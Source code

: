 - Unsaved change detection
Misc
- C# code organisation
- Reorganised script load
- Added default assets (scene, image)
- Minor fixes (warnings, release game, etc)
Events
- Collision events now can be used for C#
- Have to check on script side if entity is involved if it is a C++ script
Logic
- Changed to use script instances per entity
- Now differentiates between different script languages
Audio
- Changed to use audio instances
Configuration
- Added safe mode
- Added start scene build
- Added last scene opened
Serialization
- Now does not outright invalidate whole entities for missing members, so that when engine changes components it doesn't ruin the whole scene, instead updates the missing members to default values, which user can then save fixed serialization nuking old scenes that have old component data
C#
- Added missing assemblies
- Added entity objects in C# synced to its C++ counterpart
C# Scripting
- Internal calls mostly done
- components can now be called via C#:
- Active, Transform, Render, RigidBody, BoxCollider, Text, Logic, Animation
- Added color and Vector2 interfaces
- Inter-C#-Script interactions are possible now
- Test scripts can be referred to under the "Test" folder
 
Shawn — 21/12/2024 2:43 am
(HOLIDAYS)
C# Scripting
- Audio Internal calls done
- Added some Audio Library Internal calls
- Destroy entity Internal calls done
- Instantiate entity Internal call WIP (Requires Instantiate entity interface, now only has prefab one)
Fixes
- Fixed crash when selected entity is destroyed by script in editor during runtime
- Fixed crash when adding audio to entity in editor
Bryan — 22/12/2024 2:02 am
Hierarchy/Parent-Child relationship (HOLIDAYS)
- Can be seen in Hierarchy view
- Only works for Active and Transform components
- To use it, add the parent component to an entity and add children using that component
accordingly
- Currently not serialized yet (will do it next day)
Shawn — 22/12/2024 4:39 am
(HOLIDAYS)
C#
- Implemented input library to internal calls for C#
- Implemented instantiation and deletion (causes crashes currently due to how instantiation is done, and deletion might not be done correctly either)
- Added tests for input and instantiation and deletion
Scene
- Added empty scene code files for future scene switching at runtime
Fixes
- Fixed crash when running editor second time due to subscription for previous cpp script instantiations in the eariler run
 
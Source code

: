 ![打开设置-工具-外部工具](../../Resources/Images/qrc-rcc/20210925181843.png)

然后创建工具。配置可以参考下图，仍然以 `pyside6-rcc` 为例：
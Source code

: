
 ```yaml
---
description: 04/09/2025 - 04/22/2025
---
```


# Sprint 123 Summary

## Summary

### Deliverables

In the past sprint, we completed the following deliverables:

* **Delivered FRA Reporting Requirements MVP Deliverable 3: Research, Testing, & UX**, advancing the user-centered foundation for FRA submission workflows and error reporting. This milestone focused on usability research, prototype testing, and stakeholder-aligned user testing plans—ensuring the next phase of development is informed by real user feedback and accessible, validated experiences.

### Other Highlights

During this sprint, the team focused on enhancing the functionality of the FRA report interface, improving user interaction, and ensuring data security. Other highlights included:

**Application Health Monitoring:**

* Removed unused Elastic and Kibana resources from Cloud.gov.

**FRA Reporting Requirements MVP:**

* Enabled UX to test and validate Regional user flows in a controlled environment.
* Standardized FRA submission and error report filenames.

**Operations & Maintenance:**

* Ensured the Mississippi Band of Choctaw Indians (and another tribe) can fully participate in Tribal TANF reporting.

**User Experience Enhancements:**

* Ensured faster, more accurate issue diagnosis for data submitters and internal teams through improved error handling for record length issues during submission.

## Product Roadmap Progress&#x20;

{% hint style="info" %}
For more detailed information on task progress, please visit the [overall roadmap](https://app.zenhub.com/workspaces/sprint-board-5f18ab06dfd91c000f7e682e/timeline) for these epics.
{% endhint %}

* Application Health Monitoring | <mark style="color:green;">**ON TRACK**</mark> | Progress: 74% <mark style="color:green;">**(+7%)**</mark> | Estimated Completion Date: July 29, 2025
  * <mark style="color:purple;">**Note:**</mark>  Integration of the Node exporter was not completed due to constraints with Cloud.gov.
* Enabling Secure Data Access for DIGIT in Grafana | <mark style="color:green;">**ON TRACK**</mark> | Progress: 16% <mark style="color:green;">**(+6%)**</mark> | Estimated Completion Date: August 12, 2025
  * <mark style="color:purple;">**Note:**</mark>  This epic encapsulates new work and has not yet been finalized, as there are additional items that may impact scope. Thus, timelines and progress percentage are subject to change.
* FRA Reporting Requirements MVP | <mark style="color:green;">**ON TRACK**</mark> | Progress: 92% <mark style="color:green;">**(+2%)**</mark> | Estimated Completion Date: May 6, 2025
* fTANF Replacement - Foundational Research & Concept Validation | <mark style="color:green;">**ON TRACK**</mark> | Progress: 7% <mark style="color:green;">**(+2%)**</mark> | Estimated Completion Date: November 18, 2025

##############################

EXERCISE BRIEF ▸ Among the entries above, how many lines contain the string "Cloud"? Only the number should be given.

SOLUTION FOR THIS TASK ▸ 2